First, we need a nearest network using the kNN method; if you used this method in the clustering step instead of sNN, you can skip this step.
my_giotto_object <- createNearestNetwork(gobject = my_giotto_object,
spat_unit = "cell",
feat_type = "rna",
type = "kNN",
dim_reduction_name = "rna.pca",
name = "rna_kNN.pca",
dimensions_to_use = 1:10,
k = 20)
my_giotto_object <- createNearestNetwork(gobject = my_giotto_object,
spat_unit = "cell",
feat_type = "protein",
type = "kNN",
name = "protein_kNN.pca",
dimensions_to_use = 1:10,
k = 20)
runWNN will calculate the weight of each modality for each spot and will store the result in the Giotto object under the multiomics slot.
my_giotto_object <- runWNN(my_giotto_object,
modality_1 = "rna",
modality_2 = "protein",
pca_name_modality_1 = "rna.pca",
pca_name_modality_2 = "protein.pca",
k = 20)
Using the weights matrix from the previous step, an integrated kNN and UMAP will be calculated, which reflects the integration of the two omics.
my_giotto_object <- runIntegratedUMAP(my_giotto_object,
modality1 = "rna",
modality2 = "protein")
The final step is calculating the Leiden clusters again, using the integrated information from the previous step.
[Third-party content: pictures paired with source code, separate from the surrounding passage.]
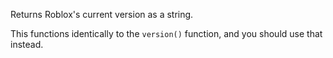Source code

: Returns Roblox's current version as a string.

This functions identically to the `version()` function, and you should use that instead.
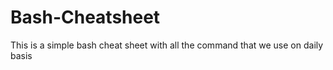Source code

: # Bash-Cheatsheet
This is a simple bash cheat sheet with all the command that we use on daily basis
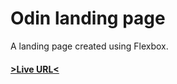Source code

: # Odin landing page
A landing page created using Flexbox.

#### [>Live URL<](https://mcstanley.github.io/odin-landing-page/)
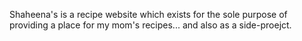 Shaheena's is a recipe website which exists for the sole purpose of providing a place for my mom's recipes... and also as a side-proejct.
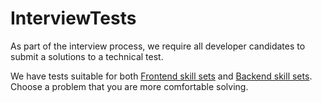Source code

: # InterviewTests

As part of the interview process, we require all developer candidates to submit a solutions to a technical test.

We have tests suitable for both [Frontend skill sets](https://github.com/nhsevidence/InterviewTests/tree/master/Frontend) and [Backend skill sets](https://github.com/nhsevidence/InterviewTests/tree/master/Backend).  Choose a problem that you are more comfortable solving.
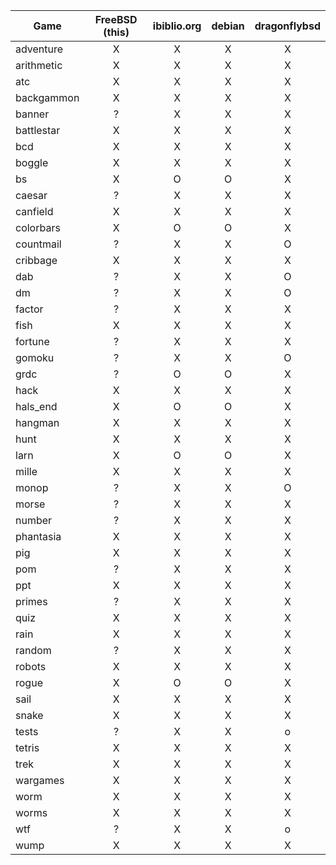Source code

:| Game		| FreeBSD (this)| ibiblio.org	| debian	| dragonflybsd	|
| ------------- | :-----------: | :-----------: | :-----------: | :-----------: |
| adventure	| X		| X		| X		| X		|
| arithmetic	| X		| X		| X		| X		|
| atc		| X		| X		| X		| X		|
| backgammon	| X		| X		| X		| X		|
| banner	| ?		| X		| X		| X		|
| battlestar	| X		| X		| X		| X		|
| bcd		| X		| X		| X		| X		|
| boggle	| X		| X		| X		| X		|
| bs		| X		| O		| O		| X		|
| caesar	| ?		| X		| X		| X		|
| canfield	| X		| X		| X		| X		|
| colorbars	| X		| O		| O		| X		|
| countmail	| ?		| X		| X		| O		|
| cribbage	| X		| X		| X		| X		|
| dab		| ?		| X		| X		| O		|
| dm		| ?		| X		| X		| O		|
| factor	| ?		| X		| X		| X		|
| fish		| X		| X		| X		| X		|
| fortune	| ?		| X		| X		| X		|
| gomoku	| ?		| X		| X		| O		|
| grdc		| ?		| O		| O		| X		|
| hack		| X		| X		| X		| X		|
| hals_end	| X		| O		| O		| X		|
| hangman	| X		| X		| X		| X		|
| hunt		| X		| X		| X		| X		|
| larn		| X		| O		| O		| X		|
| mille		| X		| X		| X		| X		|
| monop		| ?		| X		| X		| O		|
| morse		| ?		| X		| X		| X		|
| number	| ?		| X		| X		| X		|
| phantasia	| X		| X		| X		| X		|
| pig		| X		| X		| X		| X		|
| pom		| ?		| X		| X		| X		|
| ppt		| X		| X		| X		| X		|
| primes	| ?		| X		| X		| X		|
| quiz		| X		| X		| X		| X		|
| rain		| X		| X		| X		| X		|
| random	| ?		| X		| X		| X		|
| robots	| X		| X		| X		| X		|
| rogue		| X		| O		| O		| X		|
| sail		| X		| X		| X		| X		|
| snake		| X		| X		| X		| X		|
| tests		| ?		| X		| X		| o		|
| tetris	| X		| X		| X		| X		|
| trek		| X		| X		| X		| X		|
| wargames	| X		| X		| X		| X		|
| worm		| X		| X		| X		| X		|
| worms		| X		| X		| X		| X		|
| wtf		| ?		| X		| X		| o		|
| wump		| X		| X		| X		| X		|
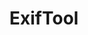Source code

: ---
layout: post
categories: tools
title:  ExifTool
maintenance-organization: Phil Harvey
capabilities: Identifies and extracts technical metadata.
formats: jpg,tiff,jp2,gif,bmp,png,psd,dng,wav,mp3,mp4,m4a,aiff,rm,ogg,flac,xml,html,pdf,doc
description: Exiftool is written in Perl. A windows executable is also provided. The Exiftool tool wrapper detects the operating system type and calls the appropriate version of the tool.
usage-note: The tab-delimited output is captured, converted to a simple XML structure, and then converted to FITS XML using xslt. xml/exiftool/exiftool_xslt_map.xml is used to determine which XSLT to apply for the given identified format.
more-info-url: https://exiftool.org/
---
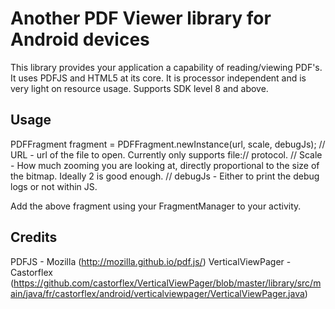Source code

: Another PDF Viewer library for Android devices
==============================================
This library provides your application a capability of reading/viewing PDF's. It uses PDFJS and HTML5 at its core. It is processor independent and is very light on resource usage. Supports SDK level 8 and above.

Usage
-----
PDFFragment fragment = PDFFragment.newInstance(url, scale, debugJs);
// URL - url of the file to open. Currently only supports file:// protocol.
// Scale - How much zooming you are looking at, directly proportional to the size of the bitmap. Ideally 2 is good enough.
// debugJs - Either to print the debug logs or not within JS.

Add the above fragment using your FragmentManager to your activity.

Credits
-------
PDFJS - Mozilla (http://mozilla.github.io/pdf.js/)
VerticalViewPager - Castorflex (https://github.com/castorflex/VerticalViewPager/blob/master/library/src/main/java/fr/castorflex/android/verticalviewpager/VerticalViewPager.java)

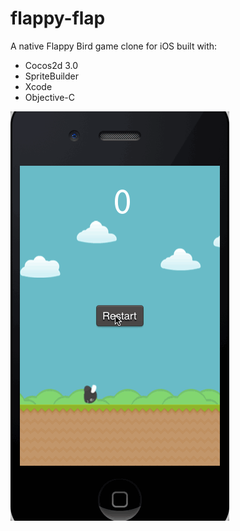 flappy-flap
===========

A native Flappy Bird game clone for iOS built with:

* Cocos2d 3.0
* SpriteBuilder
* Xcode
* Objective-C

![image](/GamePreview.gif)
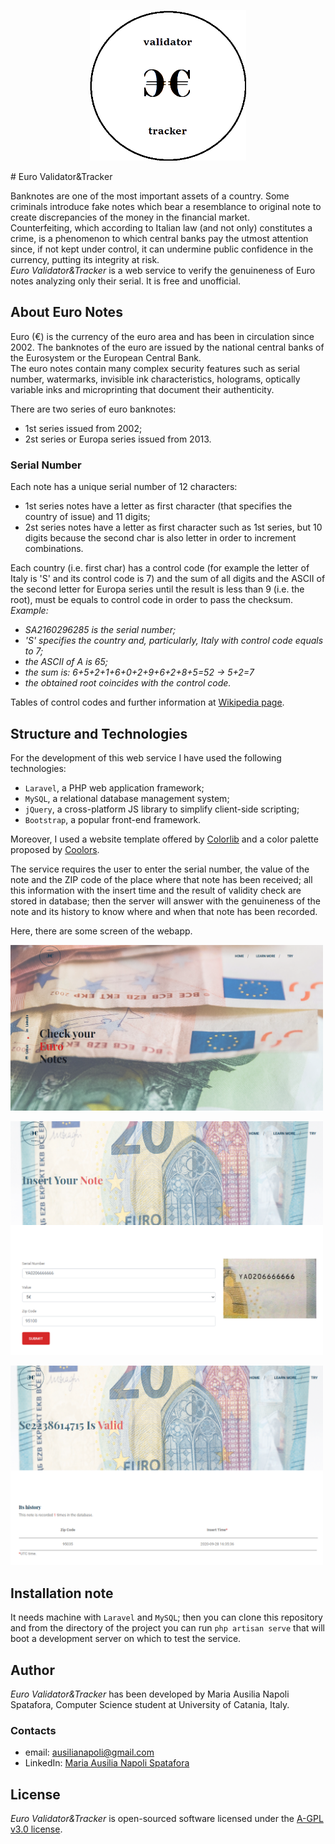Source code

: <p align="center"><img src="images_README/logo_black.png" width="250"></p>
# Euro Validator&Tracker


Banknotes are one of the most important assets of a country. Some criminals introduce fake notes which bear a resemblance to original note to create discrepancies of the money in the financial market.  
Counterfeiting, which according to Italian law (and not only) constitutes a crime, is a phenomenon to which central banks pay the utmost attention since, if not kept under control, it can undermine public confidence in the currency, putting its integrity at risk.  
*Euro Validator&Tracker* is a web service to verify the genuineness of Euro notes analyzing only their serial. It is free and unofficial.  

## About Euro Notes

Euro (€) is the currency of the euro area and has been in circulation since 2002. The banknotes of the euro are issued by the national central banks of the Eurosystem or the European Central Bank.  
The euro notes contain many complex security features such as serial number, watermarks, invisible ink characteristics, holograms, optically variable inks and microprinting that document their authenticity.  

There are two series of euro banknotes:  
- 1st series issued from 2002;  
- 2st series or Europa series issued from 2013.

### Serial Number

Each note has a unique serial number of 12 characters:  
- 1st series notes have a letter as first character (that specifies the country of issue) and 11 digits;  
- 2st series notes have a letter as first character such as 1st series, but 10 digits because the second char is also letter in order to increment combinations.

Each country (i.e. first char) has a control code (for example the letter of Italy is 'S' and its control code is 7) and the sum of all digits and the ASCII of the second letter for Europa series until the result is less than 9 (i.e. the root), must be equals to control code in order to pass the checksum.  
*Example:*  
- *SA2160296285 is the serial number;*  
- *'S' specifies the country and, particularly, Italy with control code equals to 7;*  
- *the ASCII of A is 65;*  
- *the sum is: 6+5+2+1+6+0+2+9+6+2+8+5=52 -> 5+2=7*  
- *the obtained root coincides with the control code.*  

Tables of control codes and further information at [Wikipedia page](https://en.wikipedia.org/wiki/Euro_banknotes).  

## Structure and Technologies
    
For the development of this web service I have used the following technologies:  
- `Laravel`, a PHP web application framework;  
- `MySQL`, a relational database management system;  
- `jQuery`, a cross-platform JS library to simplify client-side scripting;  
- `Bootstrap`, a popular front-end framework.  

Moreover, I used a website template offered by [Colorlib](https://colorlib.com/) and a color palette proposed by [Coolors](https://coolors.co/).  

The service requires the user to enter the serial number, the value of the note and the ZIP code of the place where that note has been received; all this information with the insert time and the result of validity check are stored in database; then the server will answer with the genuineness of the note and its history to know where and when that note has been recorded.  

Here, there are some screen of the webapp.
<p><img src="images_README/home.png" width="500"></p>
<p><img src="images_README/try.png" width="500"></p>
<p><img src="images_README/note.png" width="500"></p>

## Installation note

It needs machine with `Laravel` and `MySQL`; then you can clone this repository and from the directory of the project you can run `php artisan serve` that will boot a development server on which to test the service.

## Author

*Euro Validator&Tracker* has been developed by Maria Ausilia Napoli Spatafora, Computer Science student at University of Catania, Italy.
### Contacts
- email: [ausilianapoli@gmail.com](mailto:ausilianapoli@gmail.com)    
- LinkedIn: [Maria Ausilia Napoli Spatafora](https://www.linkedin.com/in/maria-ausilia-napoli-spatafora-b529b036/)

## License

*Euro Validator&Tracker* is open-sourced software licensed under the [A-GPL v3.0 license](https://www.gnu.org/licenses/agpl-3.0.html).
These clusters consider the weight of each modality per spot.
my_giotto_object <- doLeidenCluster(gobject = my_giotto_object,
spat_unit = "cell",
feat_type = "rna",
nn_network_to_use = "kNN",
network_name = "integrated_kNN",
name = "integrated_leiden_clus",
resolution = 0.7)
plotUMAP(gobject = my_giotto_object,
spat_unit = "cell",
feat_type = "rna",
cell_color = "integrated_leiden_clus",
dim_reduction_name = "integrated.umap",
point_size = 2.5,
title = "Integrated UMAP using Integrated Leiden clusters",
axis_title = 12,
axis_text = 10)
spatPlot2D(my_giotto_object,
spat_unit = "cell",
feat_type = "rna",
cell_color = "integrated_leiden_clus",
point_size = 3.5,
show_image = TRUE,
title = "Integrated Leiden clustering")
my_giotto_object <- createSpatialNetwork(gobject = my_giotto_object,
method = "kNN",
k = 6,
maximum_distance_knn = 5,
name = "spatial_network")
rank_spatialfeats <- binSpect(my_giotto_object,
bin_method = "rank",
calc_hub = TRUE,
hub_min_int = 5,
spatial_network_name = "spatial_network")
spatFeatPlot2D(my_giotto_object,
expression_values = "scaled",
feats = rank_spatialfeats$feats[1:6],
cow_n_col = 2,
point_size = 1.5)
# 3.1 cluster the top 500 spatial genes into 20 clusters
ext_spatial_genes <- rank_spatialfeats[1:500,]$feats
# here we use existing detectSpatialCorGenes function to calculate pairwise distances between genes (but set network_smoothing=0 to use default clustering)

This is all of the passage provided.